Foreign private investors bought $53.323 billion in Treasury bills, while foreign official institutions sold $9.68 billion in December.
Foreigners bought Treasuries in six of the last 12 months in 2021, hitting an all-time high of around $118 billion in purchases in the month of March.
The foreign purchases took place despite the rise in Treasury yields in December.
Benchmark 10-year US Treasury yields started December with a yield of 1.4037%, rising nearly 11 basis points to 1.5118% by the end of that month.
The Federal Reserve, at its policy meeting in December, said its inflation target had been met and that it would end its pandemic-era bond purchases in March. That would pave the way for three quarter-percentage-point interest rate hikes by the end of 2022 and three more in 2023.
The Fed statement pushed US Treasury yields higher.

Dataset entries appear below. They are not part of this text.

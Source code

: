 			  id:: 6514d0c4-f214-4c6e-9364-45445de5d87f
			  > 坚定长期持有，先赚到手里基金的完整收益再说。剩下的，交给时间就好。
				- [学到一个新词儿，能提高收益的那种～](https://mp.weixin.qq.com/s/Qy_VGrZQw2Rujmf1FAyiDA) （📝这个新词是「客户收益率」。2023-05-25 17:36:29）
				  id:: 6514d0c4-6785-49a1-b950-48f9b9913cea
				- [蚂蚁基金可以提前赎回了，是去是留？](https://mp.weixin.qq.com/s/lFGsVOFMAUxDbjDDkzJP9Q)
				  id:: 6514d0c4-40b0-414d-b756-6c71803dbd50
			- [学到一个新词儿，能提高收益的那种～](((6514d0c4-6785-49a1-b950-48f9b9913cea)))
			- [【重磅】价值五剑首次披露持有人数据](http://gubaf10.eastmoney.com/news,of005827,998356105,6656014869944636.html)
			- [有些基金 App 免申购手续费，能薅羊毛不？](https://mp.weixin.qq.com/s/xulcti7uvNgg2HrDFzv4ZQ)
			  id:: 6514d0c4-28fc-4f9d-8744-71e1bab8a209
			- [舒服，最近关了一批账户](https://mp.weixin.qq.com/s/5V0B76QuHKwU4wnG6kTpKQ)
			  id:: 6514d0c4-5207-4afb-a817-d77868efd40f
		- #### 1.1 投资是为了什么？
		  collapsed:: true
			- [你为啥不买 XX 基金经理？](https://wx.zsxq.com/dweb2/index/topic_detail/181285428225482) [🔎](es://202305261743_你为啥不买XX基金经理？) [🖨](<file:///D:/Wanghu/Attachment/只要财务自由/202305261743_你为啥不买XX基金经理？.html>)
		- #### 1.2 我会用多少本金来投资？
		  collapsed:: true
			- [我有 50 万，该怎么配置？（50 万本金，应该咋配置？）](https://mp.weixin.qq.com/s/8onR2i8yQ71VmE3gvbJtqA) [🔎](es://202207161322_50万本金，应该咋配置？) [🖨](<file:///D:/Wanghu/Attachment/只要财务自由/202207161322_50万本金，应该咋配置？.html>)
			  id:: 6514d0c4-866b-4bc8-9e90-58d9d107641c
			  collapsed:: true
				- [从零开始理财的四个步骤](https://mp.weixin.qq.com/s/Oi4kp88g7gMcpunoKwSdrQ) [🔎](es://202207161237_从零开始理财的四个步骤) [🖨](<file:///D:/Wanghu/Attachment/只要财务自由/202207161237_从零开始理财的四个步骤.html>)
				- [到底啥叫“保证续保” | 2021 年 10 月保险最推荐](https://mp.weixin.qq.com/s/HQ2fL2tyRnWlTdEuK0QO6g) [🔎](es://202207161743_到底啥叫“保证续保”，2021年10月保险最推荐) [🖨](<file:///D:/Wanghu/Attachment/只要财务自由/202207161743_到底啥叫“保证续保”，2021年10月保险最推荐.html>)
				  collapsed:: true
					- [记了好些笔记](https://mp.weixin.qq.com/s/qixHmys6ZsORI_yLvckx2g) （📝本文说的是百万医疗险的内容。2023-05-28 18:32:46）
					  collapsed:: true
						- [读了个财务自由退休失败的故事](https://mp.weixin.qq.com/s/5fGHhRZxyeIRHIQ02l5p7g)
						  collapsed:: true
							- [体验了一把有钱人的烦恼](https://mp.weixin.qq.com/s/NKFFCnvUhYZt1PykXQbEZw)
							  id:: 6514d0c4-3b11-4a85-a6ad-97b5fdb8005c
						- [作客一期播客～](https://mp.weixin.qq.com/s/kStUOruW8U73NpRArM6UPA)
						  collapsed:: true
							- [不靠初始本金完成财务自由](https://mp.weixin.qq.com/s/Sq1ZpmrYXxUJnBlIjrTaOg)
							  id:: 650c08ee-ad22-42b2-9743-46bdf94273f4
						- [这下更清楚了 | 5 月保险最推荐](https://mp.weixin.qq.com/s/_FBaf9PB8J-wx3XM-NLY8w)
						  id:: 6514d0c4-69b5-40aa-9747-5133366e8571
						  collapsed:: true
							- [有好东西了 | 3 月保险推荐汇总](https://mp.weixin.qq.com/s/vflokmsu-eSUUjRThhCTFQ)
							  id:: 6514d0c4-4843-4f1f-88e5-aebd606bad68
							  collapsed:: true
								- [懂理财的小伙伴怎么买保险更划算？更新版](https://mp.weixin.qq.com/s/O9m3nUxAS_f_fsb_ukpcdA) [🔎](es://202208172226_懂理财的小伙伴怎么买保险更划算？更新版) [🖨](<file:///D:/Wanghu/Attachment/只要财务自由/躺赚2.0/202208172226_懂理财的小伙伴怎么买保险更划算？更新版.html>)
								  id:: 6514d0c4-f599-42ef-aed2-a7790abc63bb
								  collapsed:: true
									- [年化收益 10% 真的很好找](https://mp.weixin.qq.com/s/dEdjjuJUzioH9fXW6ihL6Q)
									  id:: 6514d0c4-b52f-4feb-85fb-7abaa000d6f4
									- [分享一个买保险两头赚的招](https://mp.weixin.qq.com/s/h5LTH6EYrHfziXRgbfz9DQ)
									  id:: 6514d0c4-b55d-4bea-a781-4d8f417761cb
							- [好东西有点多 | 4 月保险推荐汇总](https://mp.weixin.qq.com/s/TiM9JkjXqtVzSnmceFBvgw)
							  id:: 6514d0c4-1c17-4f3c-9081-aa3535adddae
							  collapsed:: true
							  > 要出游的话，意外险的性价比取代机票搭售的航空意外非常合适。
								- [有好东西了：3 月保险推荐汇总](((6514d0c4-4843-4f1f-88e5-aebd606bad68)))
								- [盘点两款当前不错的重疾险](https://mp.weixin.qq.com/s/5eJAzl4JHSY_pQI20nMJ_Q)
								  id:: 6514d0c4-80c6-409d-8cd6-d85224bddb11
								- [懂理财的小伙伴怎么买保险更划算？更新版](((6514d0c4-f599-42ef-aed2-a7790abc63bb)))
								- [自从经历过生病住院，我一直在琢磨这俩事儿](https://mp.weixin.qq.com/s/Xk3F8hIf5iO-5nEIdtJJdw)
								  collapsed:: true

Overall, foreign holdings of Treasuries hit a new high in December of $7.739 trillion, from $7.733 trillion the previous month.
The increases came from holdings in custodial countries such as the UK, Ireland and Belgium, which hold securities for other investors.

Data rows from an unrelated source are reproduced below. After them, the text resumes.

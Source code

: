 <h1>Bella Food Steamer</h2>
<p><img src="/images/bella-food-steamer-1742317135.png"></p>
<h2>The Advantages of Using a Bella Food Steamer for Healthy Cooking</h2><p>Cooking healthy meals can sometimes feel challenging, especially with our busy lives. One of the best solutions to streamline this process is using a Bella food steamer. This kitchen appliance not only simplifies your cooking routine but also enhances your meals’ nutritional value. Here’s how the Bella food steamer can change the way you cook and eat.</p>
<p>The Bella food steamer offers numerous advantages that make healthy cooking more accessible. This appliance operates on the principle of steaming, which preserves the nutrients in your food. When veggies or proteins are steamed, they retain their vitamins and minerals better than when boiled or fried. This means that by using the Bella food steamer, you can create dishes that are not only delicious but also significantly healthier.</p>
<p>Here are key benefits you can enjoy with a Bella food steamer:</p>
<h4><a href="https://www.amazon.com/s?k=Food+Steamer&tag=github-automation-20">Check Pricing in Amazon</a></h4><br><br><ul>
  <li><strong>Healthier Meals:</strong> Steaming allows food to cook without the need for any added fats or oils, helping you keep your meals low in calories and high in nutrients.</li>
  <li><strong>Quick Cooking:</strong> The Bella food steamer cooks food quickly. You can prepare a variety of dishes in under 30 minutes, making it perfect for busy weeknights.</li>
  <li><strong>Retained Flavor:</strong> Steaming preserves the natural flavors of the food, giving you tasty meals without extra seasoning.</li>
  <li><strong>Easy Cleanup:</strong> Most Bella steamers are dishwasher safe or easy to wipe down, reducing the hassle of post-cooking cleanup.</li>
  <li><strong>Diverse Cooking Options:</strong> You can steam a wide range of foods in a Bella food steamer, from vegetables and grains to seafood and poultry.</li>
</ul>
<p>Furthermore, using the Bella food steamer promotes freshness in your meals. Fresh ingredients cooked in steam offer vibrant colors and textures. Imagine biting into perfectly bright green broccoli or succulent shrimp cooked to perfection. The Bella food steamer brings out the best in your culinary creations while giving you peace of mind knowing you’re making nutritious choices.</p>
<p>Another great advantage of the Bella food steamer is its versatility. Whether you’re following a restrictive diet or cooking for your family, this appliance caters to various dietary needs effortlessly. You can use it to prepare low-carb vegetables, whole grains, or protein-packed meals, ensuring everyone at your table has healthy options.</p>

The data also showed Japan’s holdings fell to $1.304 billion in December, although it remained the largest non-US holder of Treasuries.
China, the second-largest holder of Treasuries, also saw its holdings fall during the month to $1.068 trillion.
In other asset classes, US corporate bonds recorded outflows for the first time in five months, totaling $4.015 billion in December, compared with inflows of $9.825 billion in November.
Foreign inflows into U.S. stocks, by contrast, hit $30.45 billion in December, the largest since March 2021, from $7.217 billion the previous month.
The Treasury report also showed that US residents reduced their holdings of long-term foreign securities, with net sales of $37.6 billion in December.
Overall, net foreign acquisitions of long-term and short-term U.S. securities, including bank flows, showed a net outflow of $52.4 billion, compared with a revised inflow of $216.8 billion in November.